To do
Look over the lines below. Report each one that includes the string "same".

Working data
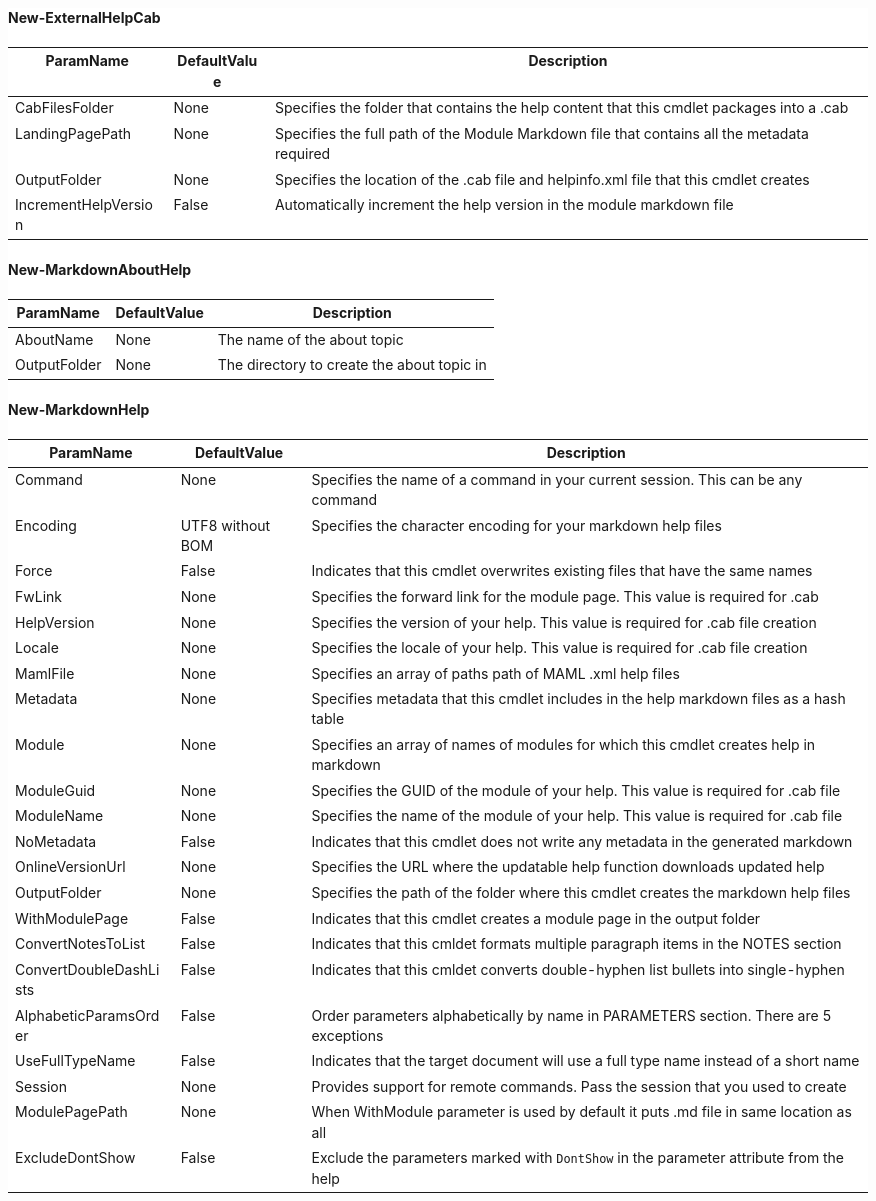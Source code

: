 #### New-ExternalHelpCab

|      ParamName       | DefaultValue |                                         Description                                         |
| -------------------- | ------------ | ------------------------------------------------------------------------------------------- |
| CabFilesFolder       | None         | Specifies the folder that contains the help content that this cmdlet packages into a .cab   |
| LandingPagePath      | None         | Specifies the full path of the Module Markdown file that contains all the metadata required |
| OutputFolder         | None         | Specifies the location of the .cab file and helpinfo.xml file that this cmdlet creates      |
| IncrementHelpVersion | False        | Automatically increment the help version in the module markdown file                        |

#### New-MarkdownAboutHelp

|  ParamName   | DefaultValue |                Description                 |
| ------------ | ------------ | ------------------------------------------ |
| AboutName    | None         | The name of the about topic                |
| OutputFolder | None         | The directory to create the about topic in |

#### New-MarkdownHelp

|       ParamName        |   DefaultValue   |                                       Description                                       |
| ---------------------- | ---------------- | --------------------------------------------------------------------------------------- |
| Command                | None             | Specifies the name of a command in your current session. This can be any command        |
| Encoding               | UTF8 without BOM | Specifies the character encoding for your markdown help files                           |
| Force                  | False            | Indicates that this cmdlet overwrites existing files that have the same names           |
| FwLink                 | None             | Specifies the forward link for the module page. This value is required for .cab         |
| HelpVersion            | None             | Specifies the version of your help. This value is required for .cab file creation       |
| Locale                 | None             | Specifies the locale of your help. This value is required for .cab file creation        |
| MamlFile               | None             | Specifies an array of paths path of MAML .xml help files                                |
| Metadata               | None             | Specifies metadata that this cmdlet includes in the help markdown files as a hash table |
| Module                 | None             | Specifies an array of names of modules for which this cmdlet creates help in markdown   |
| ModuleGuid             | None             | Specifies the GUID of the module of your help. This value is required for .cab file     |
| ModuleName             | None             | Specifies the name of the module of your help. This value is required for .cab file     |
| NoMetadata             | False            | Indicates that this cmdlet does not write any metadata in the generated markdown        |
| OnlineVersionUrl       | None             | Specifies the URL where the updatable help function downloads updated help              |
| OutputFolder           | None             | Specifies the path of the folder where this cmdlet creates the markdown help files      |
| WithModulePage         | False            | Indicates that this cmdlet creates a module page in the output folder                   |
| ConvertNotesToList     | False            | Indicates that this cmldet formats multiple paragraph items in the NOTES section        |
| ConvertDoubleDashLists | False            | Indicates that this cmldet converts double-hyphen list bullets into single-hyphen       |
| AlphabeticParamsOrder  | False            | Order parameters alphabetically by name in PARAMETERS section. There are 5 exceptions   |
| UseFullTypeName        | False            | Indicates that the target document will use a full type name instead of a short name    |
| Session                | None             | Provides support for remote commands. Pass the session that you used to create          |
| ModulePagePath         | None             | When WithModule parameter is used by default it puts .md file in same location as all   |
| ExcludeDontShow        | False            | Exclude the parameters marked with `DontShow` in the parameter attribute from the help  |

Problem solution
| Force                  | False            | Indicates that this cmdlet overwrites existing files that have the same names           |
| ModulePagePath         | None             | When WithModule parameter is used by default it puts .md file in same location as all   |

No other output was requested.